Plain-text document sources

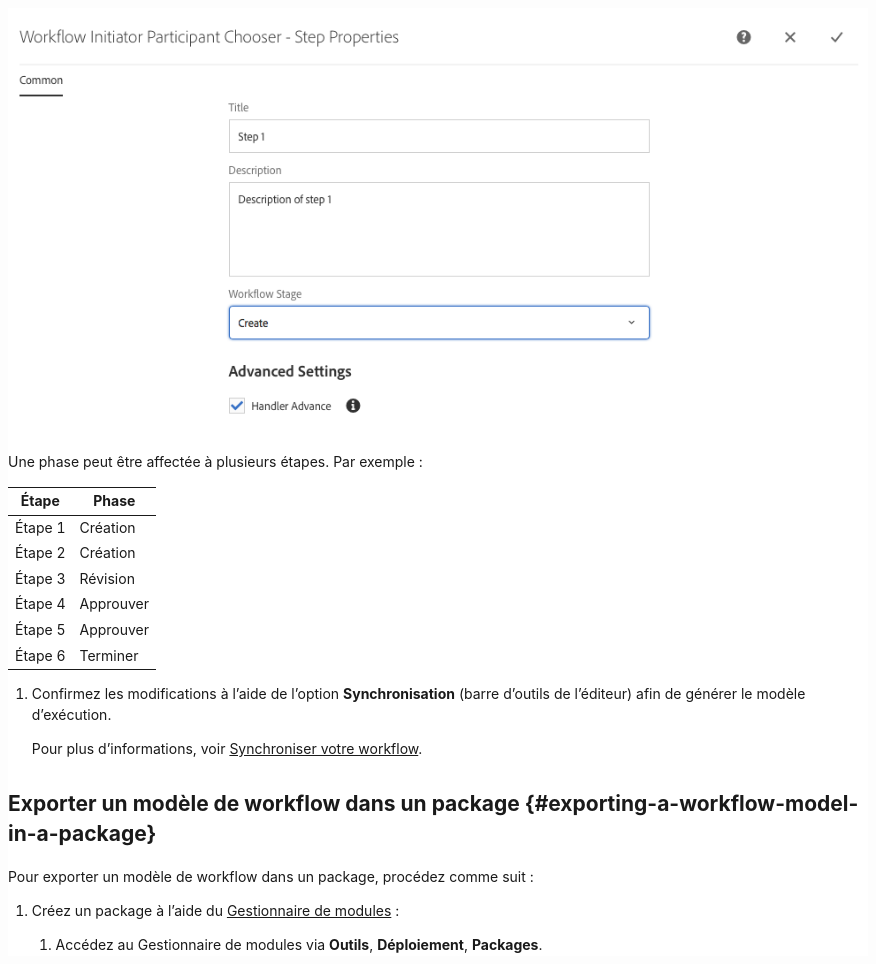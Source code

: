    ![wf-09](assets/wf-09.png)

   Une phase peut être affectée à plusieurs étapes. Par exemple :

   | **Étape** | **Phase** |
   |---|---|
   | Étape 1 | Création |
   | Étape 2 | Création |
   | Étape 3 | Révision |
   | Étape 4 | Approuver |
   | Étape 5 | Approuver |
   | Étape 6 | Terminer |

1. Confirmez les modifications à l’aide de l’option **Synchronisation** (barre d’outils de l’éditeur) afin de générer le modèle d’exécution.

   Pour plus d’informations, voir [Synchroniser votre workflow](#sync-your-workflow-generate-a-runtime-model).

## Exporter un modèle de workflow dans un package {#exporting-a-workflow-model-in-a-package}

Pour exporter un modèle de workflow dans un package, procédez comme suit :

1. Créez un package à l’aide du [Gestionnaire de modules](/help/sites-administering/package-manager.md#package-manager) :

   1. Accédez au Gestionnaire de modules via **Outils**, **Déploiement**, **Packages**.
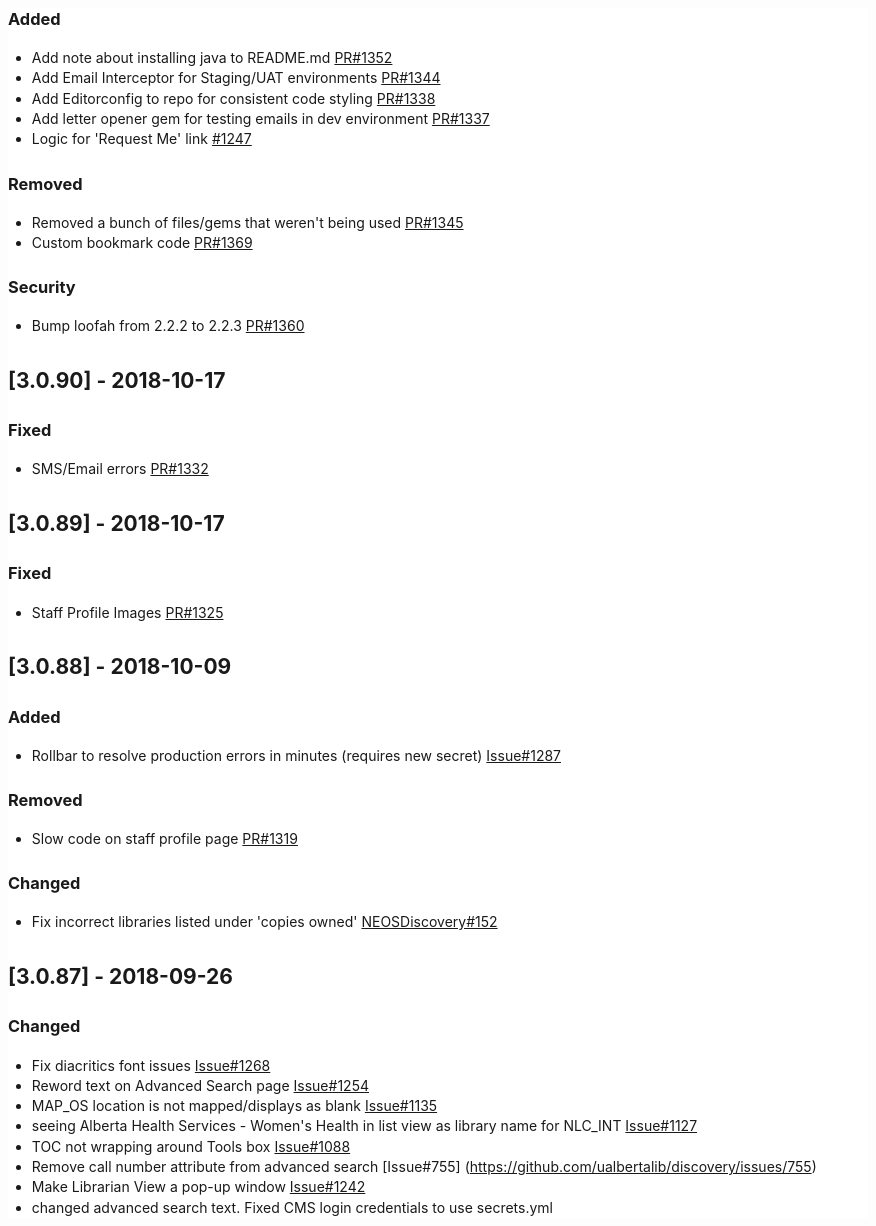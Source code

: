 ### Added
- Add note about installing java to README.md [PR#1352](https://github.com/ualbertalib/discovery/pull/1352)
- Add Email Interceptor for Staging/UAT environments [PR#1344](https://github.com/ualbertalib/discovery/pull/1344)
- Add Editorconfig to repo for consistent code styling [PR#1338](https://github.com/ualbertalib/discovery/pull/1338)
- Add letter opener gem for testing emails in dev environment [PR#1337](https://github.com/ualbertalib/discovery/pull/1337)
- Logic for 'Request Me' link [#1247](https://github.com/ualbertalib/discovery/issues/1247)

### Removed
- Removed a bunch of files/gems that weren't being used [PR#1345](https://github.com/ualbertalib/discovery/pull/1345)
- Custom bookmark code [PR#1369](https://github.com/ualbertalib/discovery/pull/1369)

### Security
- Bump loofah from 2.2.2 to 2.2.3 [PR#1360](https://github.com/ualbertalib/discovery/pull/1360)

## [3.0.90] - 2018-10-17
### Fixed
- SMS/Email errors [PR#1332](https://github.com/ualbertalib/discovery/pull/1332)

## [3.0.89] - 2018-10-17
### Fixed
- Staff Profile Images [PR#1325](https://github.com/ualbertalib/discovery/pull/1325)

## [3.0.88] - 2018-10-09
### Added
- Rollbar to resolve production errors in minutes (requires new secret) [Issue#1287](https://github.com/ualbertalib/discovery/issues/1287)

### Removed
- Slow code on staff profile page [PR#1319](https://github.com/ualbertalib/discovery/pull/1319)

### Changed
- Fix incorrect libraries listed under 'copies owned' [NEOSDiscovery#152](https://github.com/ualbertalib/NEOSDiscovery/issues/152)

## [3.0.87] - 2018-09-26
### Changed
- Fix diacritics font issues [Issue#1268](https://github.com/ualbertalib/discovery/issues/1268)
- Reword text on Advanced Search page [Issue#1254](https://github.com/ualbertalib/discovery/issues/1254)
- MAP_OS location is not mapped/displays as blank [Issue#1135](https://github.com/ualbertalib/discovery/issues/1135)
- seeing Alberta Health Services - Women's Health in list view as library name for NLC_INT [Issue#1127](https://github.com/ualbertalib/discovery/issues/1127)
- TOC not wrapping around Tools box [Issue#1088](https://github.com/ualbertalib/discovery/issues/1088)
- Remove call number attribute from advanced search [Issue#755] (https://github.com/ualbertalib/discovery/issues/755)
- Make Librarian View a pop-up window [Issue#1242](https://github.com/ualbertalib/discovery/issues/1242)
- changed advanced search text. Fixed CMS login credentials to use secrets.yml
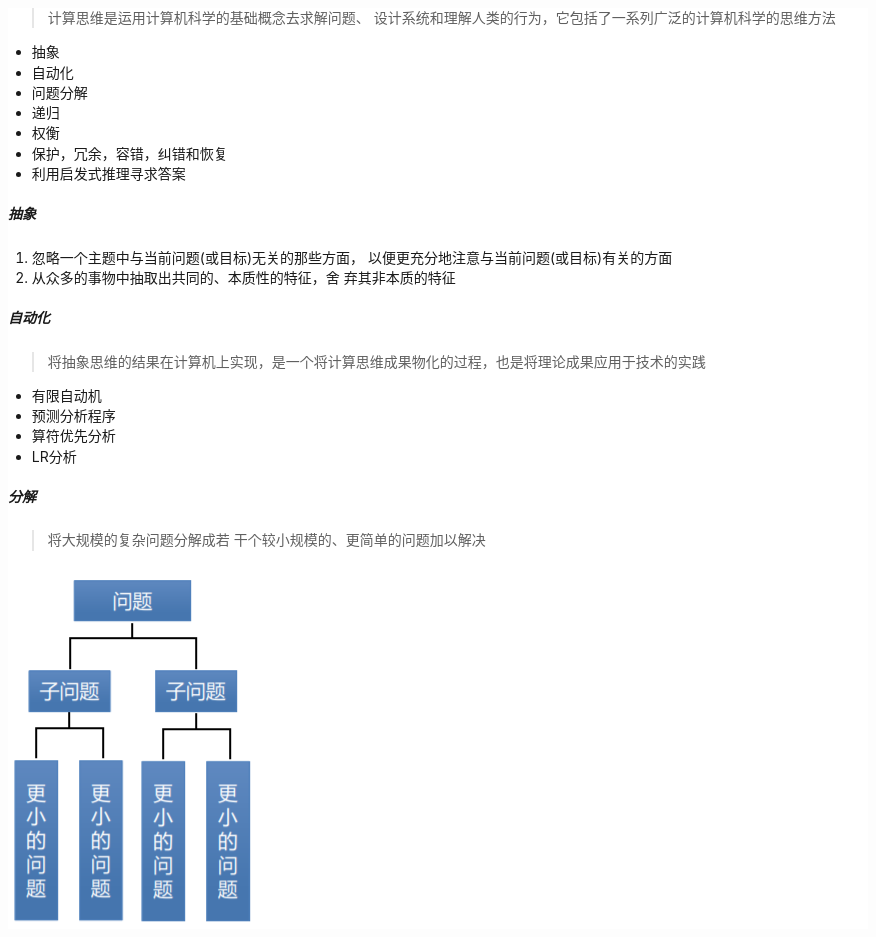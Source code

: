 > 计算思维是运用计算机科学的基础概念去求解问题、 设计系统和理解人类的行为，它包括了一系列广泛的计算机科学的思维方法



- 抽象
- 自动化
- 问题分解
- 递归
- 权衡
- 保护，冗余，容错，纠错和恢复
- 利用启发式推理寻求答案



##### 抽象

1. 忽略一个主题中与当前问题(或目标)无关的那些方面， 以便更充分地注意与当前问题(或目标)有关的方面
2. 从众多的事物中抽取出共同的、本质性的特征，舍 弃其非本质的特征



##### 自动化

> 将抽象思维的结果在计算机上实现，是一个将计算思维成果物化的过程，也是将理论成果应用于技术的实践



- 有限自动机
- 预测分析程序
- 算符优先分析
- LR分析



##### 分解

> 将大规模的复杂问题分解成若 干个较小规模的、更简单的问题加以解决

![image-20200229155051400](第1讲.assets\image-20200229155051400.png)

#### [Activity]
Without the pictures, reproduce every entry exactly as written.

#### [Your response]
Source code

:    ![wf-09](assets/wf-09.png)

   Une phase peut être affectée à plusieurs étapes. Par exemple :

   | **Étape** | **Phase** |
   |---|---|
   | Étape 1 | Création |
   | Étape 2 | Création |
   | Étape 3 | Révision |
   | Étape 4 | Approuver |
   | Étape 5 | Approuver |
   | Étape 6 | Terminer |

1. Confirmez les modifications à l’aide de l’option **Synchronisation** (barre d’outils de l’éditeur) afin de générer le modèle d’exécution.

   Pour plus d’informations, voir [Synchroniser votre workflow](#sync-your-workflow-generate-a-runtime-model).

## Exporter un modèle de workflow dans un package {#exporting-a-workflow-model-in-a-package}

Pour exporter un modèle de workflow dans un package, procédez comme suit :

1. Créez un package à l’aide du [Gestionnaire de modules](/help/sites-administering/package-manager.md#package-manager) :

   1. Accédez au Gestionnaire de modules via **Outils**, **Déploiement**, **Packages**.
Source code

: ### Added
- Add note about installing java to README.md [PR#1352](https://github.com/ualbertalib/discovery/pull/1352)
- Add Email Interceptor for Staging/UAT environments [PR#1344](https://github.com/ualbertalib/discovery/pull/1344)
- Add Editorconfig to repo for consistent code styling [PR#1338](https://github.com/ualbertalib/discovery/pull/1338)
- Add letter opener gem for testing emails in dev environment [PR#1337](https://github.com/ualbertalib/discovery/pull/1337)
- Logic for 'Request Me' link [#1247](https://github.com/ualbertalib/discovery/issues/1247)

### Removed
- Removed a bunch of files/gems that weren't being used [PR#1345](https://github.com/ualbertalib/discovery/pull/1345)
- Custom bookmark code [PR#1369](https://github.com/ualbertalib/discovery/pull/1369)

### Security
- Bump loofah from 2.2.2 to 2.2.3 [PR#1360](https://github.com/ualbertalib/discovery/pull/1360)

## [3.0.90] - 2018-10-17
### Fixed
- SMS/Email errors [PR#1332](https://github.com/ualbertalib/discovery/pull/1332)

## [3.0.89] - 2018-10-17
### Fixed
- Staff Profile Images [PR#1325](https://github.com/ualbertalib/discovery/pull/1325)

## [3.0.88] - 2018-10-09
### Added
- Rollbar to resolve production errors in minutes (requires new secret) [Issue#1287](https://github.com/ualbertalib/discovery/issues/1287)

### Removed
- Slow code on staff profile page [PR#1319](https://github.com/ualbertalib/discovery/pull/1319)

### Changed
- Fix incorrect libraries listed under 'copies owned' [NEOSDiscovery#152](https://github.com/ualbertalib/NEOSDiscovery/issues/152)

## [3.0.87] - 2018-09-26
### Changed
- Fix diacritics font issues [Issue#1268](https://github.com/ualbertalib/discovery/issues/1268)
- Reword text on Advanced Search page [Issue#1254](https://github.com/ualbertalib/discovery/issues/1254)
- MAP_OS location is not mapped/displays as blank [Issue#1135](https://github.com/ualbertalib/discovery/issues/1135)
- seeing Alberta Health Services - Women's Health in list view as library name for NLC_INT [Issue#1127](https://github.com/ualbertalib/discovery/issues/1127)
- TOC not wrapping around Tools box [Issue#1088](https://github.com/ualbertalib/discovery/issues/1088)
- Remove call number attribute from advanced search [Issue#755] (https://github.com/ualbertalib/discovery/issues/755)
- Make Librarian View a pop-up window [Issue#1242](https://github.com/ualbertalib/discovery/issues/1242)
- changed advanced search text. Fixed CMS login credentials to use secrets.yml
Source code

: > 计算思维是运用计算机科学的基础概念去求解问题、 设计系统和理解人类的行为，它包括了一系列广泛的计算机科学的思维方法



- 抽象
- 自动化
- 问题分解
- 递归
- 权衡
- 保护，冗余，容错，纠错和恢复
- 利用启发式推理寻求答案



##### 抽象

1. 忽略一个主题中与当前问题(或目标)无关的那些方面， 以便更充分地注意与当前问题(或目标)有关的方面
2. 从众多的事物中抽取出共同的、本质性的特征，舍 弃其非本质的特征



##### 自动化

> 将抽象思维的结果在计算机上实现，是一个将计算思维成果物化的过程，也是将理论成果应用于技术的实践



- 有限自动机
- 预测分析程序
- 算符优先分析
- LR分析



##### 分解

> 将大规模的复杂问题分解成若 干个较小规模的、更简单的问题加以解决

![image-20200229155051400](第1讲.assets\image-20200229155051400.png)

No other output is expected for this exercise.